## Extracted material

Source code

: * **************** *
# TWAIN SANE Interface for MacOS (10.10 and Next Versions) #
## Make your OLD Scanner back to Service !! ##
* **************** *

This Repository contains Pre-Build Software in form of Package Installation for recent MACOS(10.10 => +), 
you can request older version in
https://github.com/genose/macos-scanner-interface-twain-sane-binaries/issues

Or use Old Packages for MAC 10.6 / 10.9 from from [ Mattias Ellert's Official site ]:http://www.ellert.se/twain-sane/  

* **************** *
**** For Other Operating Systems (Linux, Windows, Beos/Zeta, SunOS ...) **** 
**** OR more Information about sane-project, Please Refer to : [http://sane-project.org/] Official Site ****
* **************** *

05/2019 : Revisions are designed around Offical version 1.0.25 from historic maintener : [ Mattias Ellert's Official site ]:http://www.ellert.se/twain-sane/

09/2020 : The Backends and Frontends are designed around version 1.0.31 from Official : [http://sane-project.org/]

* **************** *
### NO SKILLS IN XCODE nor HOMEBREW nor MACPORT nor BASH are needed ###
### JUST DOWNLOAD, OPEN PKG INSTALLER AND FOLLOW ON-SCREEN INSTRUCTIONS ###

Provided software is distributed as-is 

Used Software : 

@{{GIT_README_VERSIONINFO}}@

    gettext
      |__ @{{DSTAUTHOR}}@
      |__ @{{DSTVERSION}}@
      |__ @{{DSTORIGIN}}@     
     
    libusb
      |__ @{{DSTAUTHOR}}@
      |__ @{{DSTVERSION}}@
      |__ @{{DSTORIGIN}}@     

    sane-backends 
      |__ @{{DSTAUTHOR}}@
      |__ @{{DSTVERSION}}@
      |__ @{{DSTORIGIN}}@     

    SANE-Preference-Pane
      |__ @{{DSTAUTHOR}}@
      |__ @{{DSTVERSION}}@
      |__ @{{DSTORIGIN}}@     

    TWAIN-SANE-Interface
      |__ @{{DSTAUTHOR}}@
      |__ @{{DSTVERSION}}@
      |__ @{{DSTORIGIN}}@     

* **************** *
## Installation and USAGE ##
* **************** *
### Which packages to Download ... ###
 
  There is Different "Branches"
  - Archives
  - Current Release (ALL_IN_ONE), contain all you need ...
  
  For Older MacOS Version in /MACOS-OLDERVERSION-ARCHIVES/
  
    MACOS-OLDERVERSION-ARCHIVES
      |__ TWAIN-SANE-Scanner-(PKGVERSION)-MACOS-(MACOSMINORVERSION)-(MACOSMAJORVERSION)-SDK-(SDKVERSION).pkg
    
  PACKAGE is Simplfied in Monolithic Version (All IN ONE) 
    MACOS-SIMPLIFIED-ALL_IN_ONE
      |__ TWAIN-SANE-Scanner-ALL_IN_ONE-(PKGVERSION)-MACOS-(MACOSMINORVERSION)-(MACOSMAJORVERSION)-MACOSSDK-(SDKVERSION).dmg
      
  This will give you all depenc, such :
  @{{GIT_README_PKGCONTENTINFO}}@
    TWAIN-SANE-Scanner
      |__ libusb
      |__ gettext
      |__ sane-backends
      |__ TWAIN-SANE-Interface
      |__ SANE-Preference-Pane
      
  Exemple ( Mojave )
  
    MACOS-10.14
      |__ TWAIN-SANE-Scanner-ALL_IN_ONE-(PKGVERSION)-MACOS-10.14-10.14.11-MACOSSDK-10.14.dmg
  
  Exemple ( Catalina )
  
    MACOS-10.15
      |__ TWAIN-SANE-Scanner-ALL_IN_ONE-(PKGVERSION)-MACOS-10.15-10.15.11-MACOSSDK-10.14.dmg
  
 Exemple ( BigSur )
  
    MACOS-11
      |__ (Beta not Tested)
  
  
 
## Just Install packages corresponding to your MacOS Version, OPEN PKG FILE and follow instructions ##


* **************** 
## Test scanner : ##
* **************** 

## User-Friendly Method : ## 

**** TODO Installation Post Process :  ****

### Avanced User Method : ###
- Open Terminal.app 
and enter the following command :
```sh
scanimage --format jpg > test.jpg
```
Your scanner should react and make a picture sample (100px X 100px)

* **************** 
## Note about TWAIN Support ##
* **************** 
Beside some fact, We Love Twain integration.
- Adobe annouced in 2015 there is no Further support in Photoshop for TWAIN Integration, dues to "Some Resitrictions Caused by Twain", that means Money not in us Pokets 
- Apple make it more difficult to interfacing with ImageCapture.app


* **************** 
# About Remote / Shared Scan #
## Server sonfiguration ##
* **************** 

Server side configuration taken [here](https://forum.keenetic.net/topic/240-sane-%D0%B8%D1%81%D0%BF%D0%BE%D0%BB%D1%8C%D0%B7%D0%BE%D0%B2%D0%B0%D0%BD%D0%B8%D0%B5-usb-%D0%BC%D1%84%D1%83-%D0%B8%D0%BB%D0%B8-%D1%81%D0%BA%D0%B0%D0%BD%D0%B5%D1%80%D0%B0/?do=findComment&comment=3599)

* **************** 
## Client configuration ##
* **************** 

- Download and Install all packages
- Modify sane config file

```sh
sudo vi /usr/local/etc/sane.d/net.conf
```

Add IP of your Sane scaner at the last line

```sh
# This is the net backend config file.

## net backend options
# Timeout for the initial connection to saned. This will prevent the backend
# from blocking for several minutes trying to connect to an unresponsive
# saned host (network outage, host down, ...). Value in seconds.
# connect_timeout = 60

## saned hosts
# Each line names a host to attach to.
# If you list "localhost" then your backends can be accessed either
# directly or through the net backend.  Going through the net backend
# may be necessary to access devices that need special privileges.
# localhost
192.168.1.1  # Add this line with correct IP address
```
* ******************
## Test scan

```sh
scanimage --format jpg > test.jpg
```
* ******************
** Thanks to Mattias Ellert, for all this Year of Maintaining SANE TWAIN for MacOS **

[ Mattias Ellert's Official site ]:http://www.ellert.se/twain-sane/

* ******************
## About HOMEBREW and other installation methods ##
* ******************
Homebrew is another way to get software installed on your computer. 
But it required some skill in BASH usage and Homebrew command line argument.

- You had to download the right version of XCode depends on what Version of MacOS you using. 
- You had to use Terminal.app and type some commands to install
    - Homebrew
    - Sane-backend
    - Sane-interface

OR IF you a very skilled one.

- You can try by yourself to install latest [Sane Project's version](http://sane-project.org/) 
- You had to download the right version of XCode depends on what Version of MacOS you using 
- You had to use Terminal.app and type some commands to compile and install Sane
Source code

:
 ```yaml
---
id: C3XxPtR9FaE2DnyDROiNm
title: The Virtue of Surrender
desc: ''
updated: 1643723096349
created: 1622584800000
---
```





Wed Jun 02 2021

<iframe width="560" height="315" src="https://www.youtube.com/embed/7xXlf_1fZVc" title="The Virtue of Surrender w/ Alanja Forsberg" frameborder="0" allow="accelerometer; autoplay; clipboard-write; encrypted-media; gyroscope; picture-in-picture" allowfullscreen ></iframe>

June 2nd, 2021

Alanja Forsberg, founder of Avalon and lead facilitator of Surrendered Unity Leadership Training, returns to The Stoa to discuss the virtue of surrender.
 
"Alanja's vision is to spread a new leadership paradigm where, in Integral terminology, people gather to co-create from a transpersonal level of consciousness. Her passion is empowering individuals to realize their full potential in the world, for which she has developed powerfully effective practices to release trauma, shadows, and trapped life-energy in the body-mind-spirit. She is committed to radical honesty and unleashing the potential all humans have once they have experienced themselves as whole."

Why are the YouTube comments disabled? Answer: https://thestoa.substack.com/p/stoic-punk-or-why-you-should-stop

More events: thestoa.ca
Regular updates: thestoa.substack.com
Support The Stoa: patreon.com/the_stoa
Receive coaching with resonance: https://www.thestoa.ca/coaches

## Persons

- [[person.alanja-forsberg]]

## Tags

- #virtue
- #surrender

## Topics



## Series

## Your goal
For each line of the material that contains "with", return a copy.

## Answer to this task
- Apple make it more difficult to interfacing with ImageCapture.app
192.168.1.1  # Add this line with correct IP address
Receive coaching with resonance: https://www.thestoa.ca/coaches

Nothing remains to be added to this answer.